It should be appreciated that reference throughout this specification to “one embodiment” or “an embodiment” or “an aspect” or features included as “may” means that a particular feature, structure, or characteristic described in connection with the embodiment is included in at least one embodiment of the disclosure. Furthermore, the particular features, structures or characteristics may be combined as suitable in one or more embodiments of the disclosure. The previous description is provided to enable any person skilled in the art to practice the various aspects described herein.
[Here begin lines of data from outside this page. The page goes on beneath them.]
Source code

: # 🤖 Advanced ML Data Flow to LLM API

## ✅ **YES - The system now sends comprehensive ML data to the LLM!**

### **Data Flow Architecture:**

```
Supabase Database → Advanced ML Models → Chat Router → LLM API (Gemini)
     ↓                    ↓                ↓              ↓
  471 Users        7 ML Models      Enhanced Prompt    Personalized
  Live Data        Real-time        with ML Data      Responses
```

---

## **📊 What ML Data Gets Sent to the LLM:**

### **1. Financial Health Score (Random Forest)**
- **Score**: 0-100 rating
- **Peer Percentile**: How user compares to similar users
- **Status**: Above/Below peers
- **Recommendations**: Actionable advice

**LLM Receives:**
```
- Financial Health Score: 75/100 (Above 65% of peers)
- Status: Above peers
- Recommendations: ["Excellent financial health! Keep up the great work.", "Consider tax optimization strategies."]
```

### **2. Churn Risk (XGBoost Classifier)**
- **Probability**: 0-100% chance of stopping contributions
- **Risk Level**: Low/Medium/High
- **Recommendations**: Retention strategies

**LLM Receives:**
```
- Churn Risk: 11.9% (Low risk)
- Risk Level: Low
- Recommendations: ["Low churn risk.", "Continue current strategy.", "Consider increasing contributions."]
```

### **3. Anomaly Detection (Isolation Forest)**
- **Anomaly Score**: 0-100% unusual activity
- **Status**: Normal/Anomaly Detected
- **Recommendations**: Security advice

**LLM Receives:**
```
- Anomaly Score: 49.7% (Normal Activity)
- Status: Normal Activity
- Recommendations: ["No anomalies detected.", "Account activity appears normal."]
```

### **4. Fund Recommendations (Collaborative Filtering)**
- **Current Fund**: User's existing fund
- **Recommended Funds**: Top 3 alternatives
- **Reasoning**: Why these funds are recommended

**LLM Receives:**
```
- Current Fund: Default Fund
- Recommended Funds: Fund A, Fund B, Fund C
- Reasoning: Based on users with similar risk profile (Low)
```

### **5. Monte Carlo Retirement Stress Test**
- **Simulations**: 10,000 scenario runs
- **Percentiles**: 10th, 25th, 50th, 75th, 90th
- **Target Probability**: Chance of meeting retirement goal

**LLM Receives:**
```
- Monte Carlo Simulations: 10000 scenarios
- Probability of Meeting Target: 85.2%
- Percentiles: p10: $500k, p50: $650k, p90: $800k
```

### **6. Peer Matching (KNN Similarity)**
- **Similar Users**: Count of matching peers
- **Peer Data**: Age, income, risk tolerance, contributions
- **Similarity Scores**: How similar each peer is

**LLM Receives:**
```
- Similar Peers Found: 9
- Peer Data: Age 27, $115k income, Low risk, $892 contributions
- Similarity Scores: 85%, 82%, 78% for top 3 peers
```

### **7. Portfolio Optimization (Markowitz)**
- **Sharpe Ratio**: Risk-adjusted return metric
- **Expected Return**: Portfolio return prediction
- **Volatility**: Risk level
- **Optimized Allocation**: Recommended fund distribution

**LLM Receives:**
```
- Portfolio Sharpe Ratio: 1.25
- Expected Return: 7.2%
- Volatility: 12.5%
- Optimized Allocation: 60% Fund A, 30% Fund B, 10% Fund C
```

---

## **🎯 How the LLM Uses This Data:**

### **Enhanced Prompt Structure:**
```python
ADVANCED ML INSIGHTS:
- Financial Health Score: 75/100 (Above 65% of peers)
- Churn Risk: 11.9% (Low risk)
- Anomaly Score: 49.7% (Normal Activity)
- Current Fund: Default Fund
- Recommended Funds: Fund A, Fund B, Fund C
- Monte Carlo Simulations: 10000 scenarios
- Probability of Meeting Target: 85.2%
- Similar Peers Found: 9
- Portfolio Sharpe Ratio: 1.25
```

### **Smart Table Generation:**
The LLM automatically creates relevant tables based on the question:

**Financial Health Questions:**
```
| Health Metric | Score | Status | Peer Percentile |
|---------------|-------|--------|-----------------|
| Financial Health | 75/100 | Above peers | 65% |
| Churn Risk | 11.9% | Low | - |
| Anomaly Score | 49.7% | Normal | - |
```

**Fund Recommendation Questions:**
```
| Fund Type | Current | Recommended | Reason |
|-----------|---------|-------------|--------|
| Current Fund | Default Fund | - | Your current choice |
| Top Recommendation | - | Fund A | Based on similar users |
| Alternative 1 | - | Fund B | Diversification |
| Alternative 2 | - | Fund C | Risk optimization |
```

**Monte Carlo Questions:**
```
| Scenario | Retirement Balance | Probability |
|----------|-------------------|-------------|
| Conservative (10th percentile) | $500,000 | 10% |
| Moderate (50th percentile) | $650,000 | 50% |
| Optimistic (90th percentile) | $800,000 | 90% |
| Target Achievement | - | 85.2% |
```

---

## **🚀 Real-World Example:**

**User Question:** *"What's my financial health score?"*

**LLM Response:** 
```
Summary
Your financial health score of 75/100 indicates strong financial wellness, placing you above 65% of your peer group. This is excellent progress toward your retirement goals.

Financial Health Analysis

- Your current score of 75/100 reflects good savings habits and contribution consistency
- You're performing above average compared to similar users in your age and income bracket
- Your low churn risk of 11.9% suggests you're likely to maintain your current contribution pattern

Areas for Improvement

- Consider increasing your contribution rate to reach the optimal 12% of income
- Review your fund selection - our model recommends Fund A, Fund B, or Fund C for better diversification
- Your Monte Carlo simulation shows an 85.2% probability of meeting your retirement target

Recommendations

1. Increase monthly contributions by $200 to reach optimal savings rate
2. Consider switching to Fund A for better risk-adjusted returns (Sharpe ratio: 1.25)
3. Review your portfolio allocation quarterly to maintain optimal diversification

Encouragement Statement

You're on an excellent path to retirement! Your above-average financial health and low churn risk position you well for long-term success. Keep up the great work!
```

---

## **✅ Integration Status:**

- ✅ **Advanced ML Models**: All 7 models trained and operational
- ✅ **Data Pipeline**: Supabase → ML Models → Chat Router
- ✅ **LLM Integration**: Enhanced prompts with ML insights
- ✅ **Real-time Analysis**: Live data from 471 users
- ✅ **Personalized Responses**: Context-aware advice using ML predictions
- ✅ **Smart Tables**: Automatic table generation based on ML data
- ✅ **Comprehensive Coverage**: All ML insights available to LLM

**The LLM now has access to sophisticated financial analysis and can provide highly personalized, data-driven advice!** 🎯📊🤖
Various modifications to these aspects will be readily apparent to those skilled in the art.
The claims are not intended to be limited to the aspects shown herein but are to be accorded the full scope consistent with the language of the claims, wherein reference to an element in the singular is not intended to mean “one and only one” unless specifically so stated, but rather “one or more.” Unless specifically stated otherwise, the term “some” refers to one or more.
1. A method, performed by an electronic device, for training a machine learning (ML) model for use in a feedback control system of a hearing aid, wherein the method comprises:
executing a plurality of training iterations, each training iteration of the plurality of training iterations comprising:
obtaining training data comprising:
a training input signal comprising an external input signal component and a feedback input signal component, the external input signal component being indicative of sound from a known, simulated acoustic environment of the hearing aid, and the feedback input signal component being indicative of acoustic and/or mechanical feedback originating from a feedback path of the hearing aid, and
a training processed signal indicative of one or more applied processing algorithms to a training feedback corrected input signal, the training feedback corrected input signal being indicative of a feedback corrected version of the training input signal;
obtaining target data comprising a training feedback path transfer function (h(n)) representative of an impulse response of the feedback path (FBP) of the hearing aid;
determining, based on the training data, an estimate of the training feedback path transfer function; and
updating the ML model based on the target data and the estimate of the training feedback path transfer function;
wherein the ML model comprises, in the following order, a convolutional layer, a first fully connected (FC) layer, and a long-short term memory (LSTM) layer.
2. The method according to claim 1, wherein the ML model further comprises one or more of a second FC layer and a third FC layer, each of the first, second, and third FC layers comprising an FC-based technique indicative of an activation function, the activation function comprising one or more of a sigmoid function, a hyperbolic tangent, a rectified linear unit (ReLU) function, a leaky ReLU function, a swish function, and Gaussian Error linear unit (GELU) function.
3. The method according to claim 1, wherein determining the estimate of the training feedback path transfer function comprises:
determining a first pre-processed signal by applying a pre-processing technique to the training input signal; and
determining a second pre-processed signal by applying the pre-processing technique to the training processed signal.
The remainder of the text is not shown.